Now , when I am trying to run this application the welcome jsp page is hitting properly then on clicking submit button the below error is showing:
There is no Action mapped for namespace /controller and action name
I am placing my code and directory structure. I have tried the using namespace="/"
<result name="SUCCESS">/success.jsp</result>, still its is not working
passing
+JAX-WS Web Services
+Deployment Descriptor:Passing
-Java Resources
-src
-controller
-TestAction.java
-TestAction
-execute(HttpServletRequest request , HttpServletResponse response) : String
-model
-TestBean.java
-TestBean
-age
-ocation
-name
-getAge() :String
-getName() :String
-getLocation() :String
-setAge(String) : void
-setName(String) : void
-getlocation(String) : void
-UserDao.java
- UserDao
-Logincheck() :Connection
registration.jsp
web.xml
<?xml version="1.0" encoding="UTF-8"?>
<web-app xmlns:xsi="http://www.w3.org/2001/XMLSchema-instance" xmlns="http://java.sun.com/xml/ns/javaee" xmlns:web="http://java.sun.com/xml/ns/javaee/web-app_2_5.xsd" xsi:schemaLocation="http://java.sun.com/xml/ns/javaee http://java.sun.com/xml/ns/javaee/web-app_2_5.xsd" id="WebApp_ID" version="2.5">
<display-name>Passing</display-name>
<filter>
<filter-name>struts2</filter-name>
<filter-class>org.apache.struts2.dispatcher.FilterDispatcher</filter-class>
</filter>
<filter-mapping>
<filter-name>struts2</filter-name>
<url-pattern>/*</url-pattern>
</filter-mapping>
<welcome-file-list>
<welcome-file>registration.jsp</welcome-file>
</welcome-file-list>
</web-app>
struts.xml
<?xml version="1.0" encoding="UTF-8"?>
<!DOCTYPE struts PUBLIC
"-//Apache Software Foundation//DTD Struts Configuration 2.0//EN"

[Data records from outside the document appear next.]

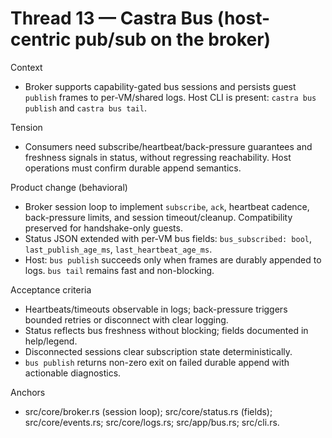 # Thread 13 — Castra Bus (host-centric pub/sub on the broker)

Context
- Broker supports capability-gated bus sessions and persists guest `publish` frames to per-VM/shared logs. Host CLI is present: `castra bus publish` and `castra bus tail`.

Tension
- Consumers need subscribe/heartbeat/back-pressure guarantees and freshness signals in status, without regressing reachability. Host operations must confirm durable append semantics.

Product change (behavioral)
- Broker session loop to implement `subscribe`, `ack`, heartbeat cadence, back-pressure limits, and session timeout/cleanup. Compatibility preserved for handshake-only guests.
- Status JSON extended with per-VM bus fields: `bus_subscribed: bool`, `last_publish_age_ms`, `last_heartbeat_age_ms`.
- Host: `bus publish` succeeds only when frames are durably appended to logs. `bus tail` remains fast and non-blocking.

Acceptance criteria
- Heartbeats/timeouts observable in logs; back-pressure triggers bounded retries or disconnect with clear logging.
- Status reflects bus freshness without blocking; fields documented in help/legend.
- Disconnected sessions clear subscription state deterministically.
- `bus publish` returns non-zero exit on failed durable append with actionable diagnostics.

Anchors
- src/core/broker.rs (session loop); src/core/status.rs (fields); src/core/events.rs; src/core/logs.rs; src/app/bus.rs; src/cli.rs.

"http://struts.apache.org/dtds/struts-2.0.dtd">
<struts>
<package name="default" extends="sturts-default">
<action name="TestAction" class="controller.TestAction">
<result name="SUCCESS">/success.jsp</result>
</action>
</package>
</struts>
success.jsp
<%# page language="java" contentType="text/html; charset=ISO-8859-1"
pageEncoding="ISO-8859-1"%>
<!DOCTYPE html PUBLIC "-//W3C//DTD HTML 4.01 Transitional//EN" "http://www.w3.org/TR/html4/loose.dtd">
<html>
<head>
<meta http-equiv="Content-Type" content="text/html; charset=ISO-8859-1">
<title>Insert title here</title>
</head>
<body>
<center> Welcome, Data successfully inserted</center>
</body>
</html>
registration.jsp
<%# page language="java" contentType="text/html; charset=ISO-8859-1"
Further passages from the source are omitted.